December 19, 2017

Robert Rudolph "Bob" Marquis

   Robert Rudolph Marquis, American professional baseball player, began his professional career in 1947 with the Lufkin Foresters, hitting .346 with 22 doubles and 16 triples in 140 games. He was sent to the Beaumont Exporters in the New York Yankees system, and with them he played in four games, going 0-for-1 at the plate. In 1948, he played for Beaumont (two games) and the Quincy Gems (126 games), hitting a combined .333 with 15 home runs, 18 triples and 21 doubles.

   Marquis split the 1949 season between Beaumont (20 games) and the Binghamton Triplets (106 games), hitting a combined .236 in 453 at-bats. He hit .293 in 151 games for Beaumont in 1950, and with the Kansas City Blues in 1951 he hit .278 in 123 games. He played for the Blues again in 1952, hitting .246 in 97 games. On August 28, 1952, he was traded to Cincinnati with Jim Greengrass, Ernie Nevel, Johnny Schmitz and $35,000 for Ewell Blackwell. The Reds' manager, Baseball Hall of Famer Rogers Hornsby, had been Beaumont's skipper in 1950.

   He made his big league debut on April 17, 1953. In 40 games with the Redlegs (as the Reds were known from 1953-1958) that year, he hit .273 with two home runs, a triple and a double in 44 at-bats.

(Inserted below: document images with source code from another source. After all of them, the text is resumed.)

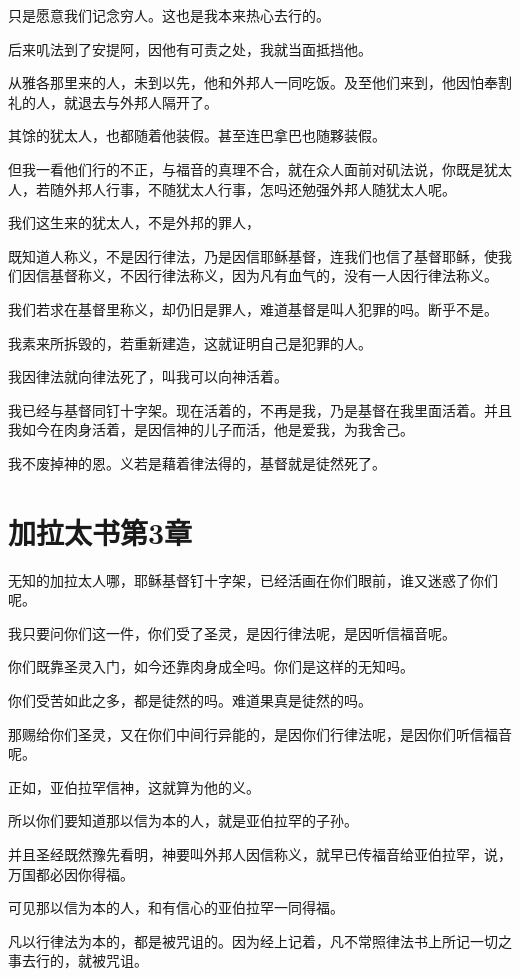 \documentclass[12pt,oneside]{book}
\begin{document}
只是愿意我们记念穷人。这也是我本来热心去行的。

后来叽法到了安提阿，因他有可责之处，我就当面抵挡他。

从雅各那里来的人，未到以先，他和外邦人一同吃饭。及至他们来到，他因怕奉割礼的人，就退去与外邦人隔开了。

其馀的犹太人，也都随着他装假。甚至连巴拿巴也随夥装假。

但我一看他们行的不正，与福音的真理不合，就在众人面前对矶法说，你既是犹太人，若随外邦人行事，不随犹太人行事，怎吗还勉强外邦人随犹太人呢。

我们这生来的犹太人，不是外邦的罪人，

既知道人称义，不是因行律法，乃是因信耶稣基督，连我们也信了基督耶稣，使我们因信基督称义，不因行律法称义，因为凡有血气的，没有一人因行律法称义。

我们若求在基督里称义，却仍旧是罪人，难道基督是叫人犯罪的吗。断乎不是。

我素来所拆毁的，若重新建造，这就证明自己是犯罪的人。

我因律法就向律法死了，叫我可以向神活着。

我已经与基督同钉十字架。现在活着的，不再是我，乃是基督在我里面活着。并且我如今在肉身活着，是因信神的儿子而活，他是爱我，为我舍己。

我不废掉神的恩。义若是藉着律法得的，基督就是徒然死了。

\chapter{加拉太书第3章}
无知的加拉太人哪，耶稣基督钉十字架，已经活画在你们眼前，谁又迷惑了你们呢。

我只要问你们这一件，你们受了圣灵，是因行律法呢，是因听信福音呢。

你们既靠圣灵入门，如今还靠肉身成全吗。你们是这样的无知吗。

你们受苦如此之多，都是徒然的吗。难道果真是徒然的吗。

那赐给你们圣灵，又在你们中间行异能的，是因你们行律法呢，是因你们听信福音呢。

正如，亚伯拉罕信神，这就算为他的义。

所以你们要知道那以信为本的人，就是亚伯拉罕的子孙。

并且圣经既然豫先看明，神要叫外邦人因信称义，就早已传福音给亚伯拉罕，说，万国都必因你得福。

可见那以信为本的人，和有信心的亚伯拉罕一同得福。

凡以行律法为本的，都是被咒诅的。因为经上记着，凡不常照律法书上所记一切之事去行的，就被咒诅。
\end{document}
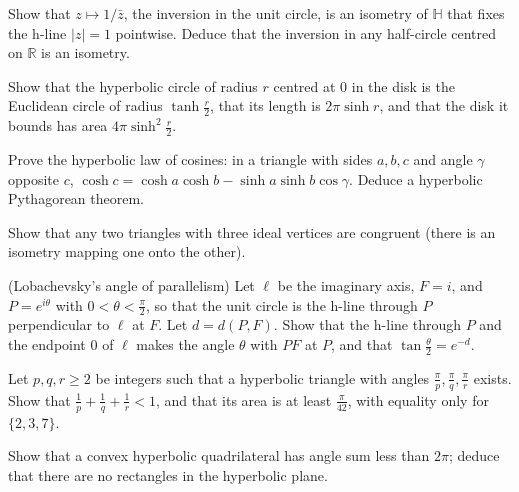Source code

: \begin{exercise}[$\star$]\label{ex:inversioniso}
Show that $z\mapsto1/\bar z$, the inversion in the unit circle, is an isometry of $\mathbb H$ that fixes the h-line $|z|=1$ pointwise. Deduce that the
inversion in any half-circle centred on $\mathbb R$ is an isometry.
\end{exercise}

\begin{exercise}[$\star\star$]\label{ex:circles}
Show that the hyperbolic circle of radius $r$ centred at $0$ in the disk is the Euclidean circle of radius $\tanh\frac r2$, that its length is $2\pi\sinh r$, and
that the disk it bounds has area $4\pi\sinh^2\frac r2$.
\end{exercise}

\begin{exercise}[$\star\star$]\label{ex:hypcos}
Prove the hyperbolic law of cosines: in a triangle with sides $a,b,c$ and angle $\gamma$ opposite $c$,
$\cosh c=\cosh a\cosh b-\sinh a\sinh b\cos\gamma$. Deduce a hyperbolic Pythagorean theorem.
\end{exercise}

\begin{exercise}[$\star$]\label{ex:ideal}
Show that any two triangles with three ideal vertices are congruent (there is an isometry mapping one onto the other).
\end{exercise}

\begin{exercise}[$\star\star$]\label{ex:parallelangle}
(Lobachevsky's angle of parallelism) Let $\ell$ be the imaginary axis, $F=i$, and $P=e^{i\theta}$ with $0<\theta<\frac\pi2$, so that the unit circle is the
h-line through $P$ perpendicular to $\ell$ at $F$. Let $d=d(P,F)$. Show that the h-line through $P$ and the endpoint $0$ of $\ell$ makes the angle $\theta$
with $PF$ at $P$, and that $\tan\frac\theta2=e^{-d}$.
\end{exercise}

\begin{exercise}[$\star$]\label{ex:tilings}
Let $p,q,r\ge2$ be integers such that a hyperbolic triangle with angles $\frac\pi p,\frac\pi q,\frac\pi r$ exists. Show that
$\frac1p+\frac1q+\frac1r<1$, and that its area is at least $\frac\pi{42}$, with equality only for $\{2,3,7\}$.
\end{exercise}

\begin{exercise}[$\star\star$]\label{ex:quadrilateral}
Show that a convex hyperbolic quadrilateral has angle sum less than $2\pi$; deduce that there are no rectangles in the hyperbolic plane.
\end{exercise}

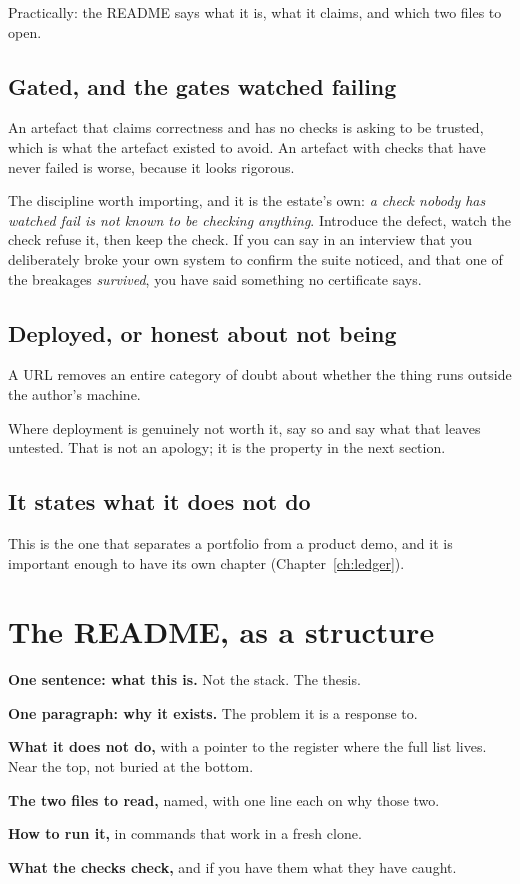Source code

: Practically: the README says what it is, what it claims, and which two files to
open. 

\subsection*{Gated, and the gates watched failing}

An artefact that claims correctness and has no checks is asking to be trusted,
which is what the artefact existed to avoid. An artefact with checks that have
never failed is worse, because it looks rigorous.

The discipline worth importing, and it is the estate's own: \emph{a check nobody
has watched fail is not known to be checking anything}. Introduce the defect,
watch the check refuse it, then keep the check. If you can say in an interview
that you deliberately broke your own system to confirm the suite noticed, and
that one of the breakages \emph{survived}, you have said something no
certificate says.

\subsection*{Deployed, or honest about not being}

 A URL
removes an entire category of doubt about whether the thing runs outside the
author's machine.

Where deployment is genuinely not worth it, say so and say what that leaves
untested. That is not an apology; it is the property in the next section.

\subsection*{It states what it does not do}

This is the one that separates a portfolio from a product demo, and it is
important enough to have its own chapter (Chapter~\ref{ch:ledger}).

\section{The README, as a structure}

\begin{kitmethod}
\textbf{One sentence: what this is.} Not the stack. The thesis.

\textbf{One paragraph: why it exists.} The problem it is a response to.

\textbf{What it does not do,} with a pointer to the register where the full list
lives. Near the top, not buried at the bottom.

\textbf{The two files to read,} named, with one line each on why those two.

\textbf{How to run it,} in commands that work in a fresh clone.

\textbf{What the checks check,} and \dash{} if you have them \dash{} what they
have caught.
\end{kitmethod}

Despite posting an OPS+ of 108, that would end up being his only year in the big leagues - he played his final game on July 7. He also spent 61 games in the minors that year; with the Portland Beavers he hit .271. Back in the minors in 1954, he hit .282 with 16 triples in 143 games for Beaumont. After his death in 2007, he was interred at Forest Lawn Memorial Park in Beaumont. Source

30° 07.423, -094° 06.020

Park View Garden
Forest Lawn Memorial Park

December 12, 2017

Hamilton Nichols

   Born Hamilton James Nichols, he attended Mirabeau B. Lamar High School in Houston and excelled at collegiate football at Rice University. He was so impressive that he was elected a member of the 1944 College Football All-America Team. His studies yielded to his service with the United States Navy during World War II, where he was stationed in the South Pacific Theater. He returned to resume his athletics and was a contributor to the 1946 Owls squad which won the Orange Bowl. Nichols was selected by the Chicago Cardinals during the 1946 NFL Draft and appeared in 43 regular season games. During his years with the Cardinals, he served as a blocker for quarterback Paul Christman and experienced a world championship with the 1947 team which captured the NFL Title. The following season, he was a member of the Cardinals' squad which earned their second appearance in the NFL Championship Game. After concluding his football career with the Green Bay Packers in 1951, he went onto become a successful claims attorney. He died in Houston on July 6, 2013 at the age of 89.

29° 42.669, -095° 18.374

Section 31
Forest Park Lawndale

December 5, 2017

William Bacon Wright

   William Bacon Wright, Confederate legislator, was born in Columbus, Georgia, on July 4, 1830, the son of John Wright and a relative of George Walton, a signer of the Declaration of Independence. According to his obituary in the San Antonio Daily Express he graduated from Princeton at the age of seventeen, but the university has no record of his attendance. He is also said to have established a law practice in Georgia in 1849. After residing briefly in Eufaula, Alabama, he moved to Texas in 1854 and established a law practice in the Lamar County community of Paris, where he soon became one of the region's foremost attorneys. In 1857 he helped to found a male academy in Paris. Wright was elected as an alternate Democratic statewide elector for the 1860 presidential election. In December of that year he was appointed chairman of a committee to draw up a plan of secession for the state. In October 1861 he was elected to represent the Sixth Congressional District in the first regular session of the Confederate House of Representatives, where he served on the Patents, Claims, Enrolled Bills, and Indian Affairs committees. Although an opponent of taxation, in general Wright supported the policies of the Jefferson Davis administration. His most significant contributions to Confederate legislation were the exemption from conscription of all militiamen serving in frontier defense and the exemption from impressment of all slaves employed in the cultivation of grain. He was defeated in the congressional race of 1863 by Simpson H. Morgan and served for the remainder of the war as a major in the quartermaster corps on the staff of Gen. Edmund Kirby Smith.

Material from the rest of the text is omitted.